The play takes place over the course of a day in the waiting room at the hospital in Bend River, North Carolina. The patriarch of the Innes clan has just suffered a heart attack, and the family converges on the hospital to await further word on his condition. There's Riley, the afflicted man's 40-year-old son, and the play's narrator; Uncle Pat, a loquacious old sharecropper who votes Republican and likes the ladies; and Aunt Jessie, a proper, down home Southern lady. Tensions run understandably high early on, and Uncle Pat, not one to hold his tongue on any matter, starts running off at the mouth. First, he hits on Cookie, an aging vixen visiting her terminal sister (after learning that she covers herself with motor oil to keep mosquitoes away, Uncle Pat drolly remarks, "I'll bet you don't have a lot of sex, do you?"). Then he berates Rachel, a family friend, for naming her newborn daughter Tomika Tolisha Bonisha. Finally, he begins revealing long-kept family secrets, and the Inneses' collective world is turned upside down. Add to the mix Gordon, a middle-aged redneck in a Confederate flag t-shirt, his son Casey (Riley's best friend in high school), and Hanna, a nurse who's been carrying a torch for the now-married Riley since puberty, and you've got a pretty combustible situation.

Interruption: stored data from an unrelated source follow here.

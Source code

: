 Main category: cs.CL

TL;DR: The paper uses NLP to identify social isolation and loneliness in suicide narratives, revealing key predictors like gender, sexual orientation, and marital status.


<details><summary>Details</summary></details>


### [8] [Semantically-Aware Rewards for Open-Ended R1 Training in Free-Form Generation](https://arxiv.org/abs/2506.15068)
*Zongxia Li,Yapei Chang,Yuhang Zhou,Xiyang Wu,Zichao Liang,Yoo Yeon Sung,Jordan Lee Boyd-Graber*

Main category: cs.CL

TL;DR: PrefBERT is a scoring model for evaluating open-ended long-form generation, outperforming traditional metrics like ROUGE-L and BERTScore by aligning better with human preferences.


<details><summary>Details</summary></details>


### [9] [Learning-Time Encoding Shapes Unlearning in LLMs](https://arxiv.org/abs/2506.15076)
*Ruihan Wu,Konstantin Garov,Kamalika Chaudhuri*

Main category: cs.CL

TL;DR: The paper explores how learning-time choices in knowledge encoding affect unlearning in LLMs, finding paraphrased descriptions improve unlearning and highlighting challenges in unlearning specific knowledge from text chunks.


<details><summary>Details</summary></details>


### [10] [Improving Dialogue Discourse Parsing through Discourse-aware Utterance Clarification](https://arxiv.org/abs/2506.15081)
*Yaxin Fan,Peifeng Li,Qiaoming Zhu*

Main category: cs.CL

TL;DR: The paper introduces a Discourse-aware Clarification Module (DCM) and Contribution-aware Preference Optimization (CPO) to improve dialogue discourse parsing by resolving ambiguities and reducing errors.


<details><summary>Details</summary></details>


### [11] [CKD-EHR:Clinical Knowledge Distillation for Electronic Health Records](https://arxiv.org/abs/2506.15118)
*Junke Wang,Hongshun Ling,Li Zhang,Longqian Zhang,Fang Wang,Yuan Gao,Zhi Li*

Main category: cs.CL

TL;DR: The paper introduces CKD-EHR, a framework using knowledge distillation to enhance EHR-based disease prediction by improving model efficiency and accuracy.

The Waiting Room has an endearing bonhomie, and a tongue-in-cheek sensibility about itself (I laughed out loud when a disembodied intercom voice announced, "Dr. Fuller to the E.R. Dr. Charles Fuller"). But it also has a surprisingly potent streak of civic humanism. Williams implores his characters (and the audience, as well) to embrace a larger, more inclusive idea of what family means, whether they like it or not. This is the South after all, and blood is thicker than water. Any differences the characters may have with each other are ultimately neutralized by their lineage.
Charles Weldon directs The Waiting Room with the same languid, easy rhythms of the South. What the production lacks in urgency it makes up for in authenticity in that regard. The efforts of the cast reflect that same looseness. Ed Wheeler has just the right dry, homespun wit as Uncle Pat. Ebony Jo-Ann is all sugar and spice as Cookie. Michael Chenevert is appropriately flustered as Riley. The rest of the ensemble does fine work nailing their jokes and earning our sympathies.
This is a rare comedy that is both funny and thoughtful, and gives audiences an opportunity to see a renowned company in action. It'll be nice to see what they come up with next.